* _Exercise inputs_:
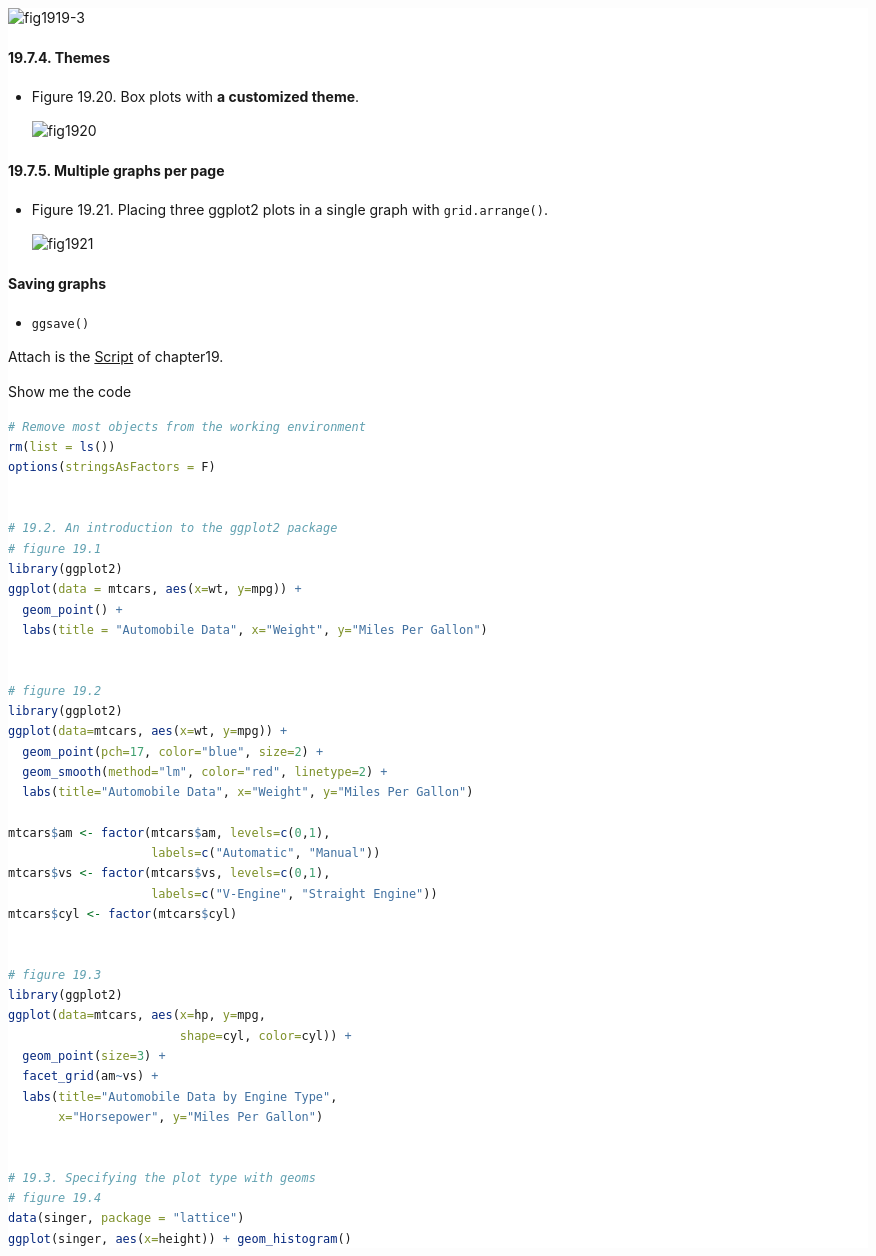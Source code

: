   ![fig1919-3](fig1919-3.png)

#### 19.7.4. Themes

- Figure 19.20. Box plots with **a customized theme**. 

  ![fig1920](fig1920.png)

#### 19.7.5. Multiple graphs per page

- Figure 19.21. Placing three ggplot2 plots in a single graph with `grid.arrange()`.

  ![fig1921](fig1921.png)

#### Saving graphs

- `ggsave()`

Attach is the [Script](chapter19.R) of chapter19.

Show me the code <i class="far fa-hand-pointer"></i>

```r
# Remove most objects from the working environment
rm(list = ls())
options(stringsAsFactors = F)


# 19.2. An introduction to the ggplot2 package
# figure 19.1
library(ggplot2)
ggplot(data = mtcars, aes(x=wt, y=mpg)) +
  geom_point() +
  labs(title = "Automobile Data", x="Weight", y="Miles Per Gallon")


# figure 19.2
library(ggplot2)
ggplot(data=mtcars, aes(x=wt, y=mpg)) +
  geom_point(pch=17, color="blue", size=2) +
  geom_smooth(method="lm", color="red", linetype=2) +
  labs(title="Automobile Data", x="Weight", y="Miles Per Gallon")

mtcars$am <- factor(mtcars$am, levels=c(0,1),
                    labels=c("Automatic", "Manual"))
mtcars$vs <- factor(mtcars$vs, levels=c(0,1),
                    labels=c("V-Engine", "Straight Engine"))
mtcars$cyl <- factor(mtcars$cyl)


# figure 19.3
library(ggplot2)
ggplot(data=mtcars, aes(x=hp, y=mpg,
                        shape=cyl, color=cyl)) +
  geom_point(size=3) +
  facet_grid(am~vs) +
  labs(title="Automobile Data by Engine Type",
       x="Horsepower", y="Miles Per Gallon")


# 19.3. Specifying the plot type with geoms
# figure 19.4
data(singer, package = "lattice")
ggplot(singer, aes(x=height)) + geom_histogram()


```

* _Your objective_:
Having found the line with "#### Saving graphs" in the listing above, transcribe it and every line after it to the end, exactly, with no additions.

* _Result of the task_:
#### Saving graphs

- `ggsave()`

Attach is the [Script](chapter19.R) of chapter19.

Show me the code <i class="far fa-hand-pointer"></i>

```r
# Remove most objects from the working environment
rm(list = ls())
options(stringsAsFactors = F)


# 19.2. An introduction to the ggplot2 package
# figure 19.1
library(ggplot2)
ggplot(data = mtcars, aes(x=wt, y=mpg)) +
  geom_point() +
  labs(title = "Automobile Data", x="Weight", y="Miles Per Gallon")


# figure 19.2
library(ggplot2)
ggplot(data=mtcars, aes(x=wt, y=mpg)) +
  geom_point(pch=17, color="blue", size=2) +
  geom_smooth(method="lm", color="red", linetype=2) +
  labs(title="Automobile Data", x="Weight", y="Miles Per Gallon")

mtcars$am <- factor(mtcars$am, levels=c(0,1),
                    labels=c("Automatic", "Manual"))
mtcars$vs <- factor(mtcars$vs, levels=c(0,1),
                    labels=c("V-Engine", "Straight Engine"))
mtcars$cyl <- factor(mtcars$cyl)


# figure 19.3
library(ggplot2)
ggplot(data=mtcars, aes(x=hp, y=mpg,
                        shape=cyl, color=cyl)) +
  geom_point(size=3) +
  facet_grid(am~vs) +
  labs(title="Automobile Data by Engine Type",
       x="Horsepower", y="Miles Per Gallon")


# 19.3. Specifying the plot type with geoms
# figure 19.4
data(singer, package = "lattice")
ggplot(singer, aes(x=height)) + geom_histogram()


```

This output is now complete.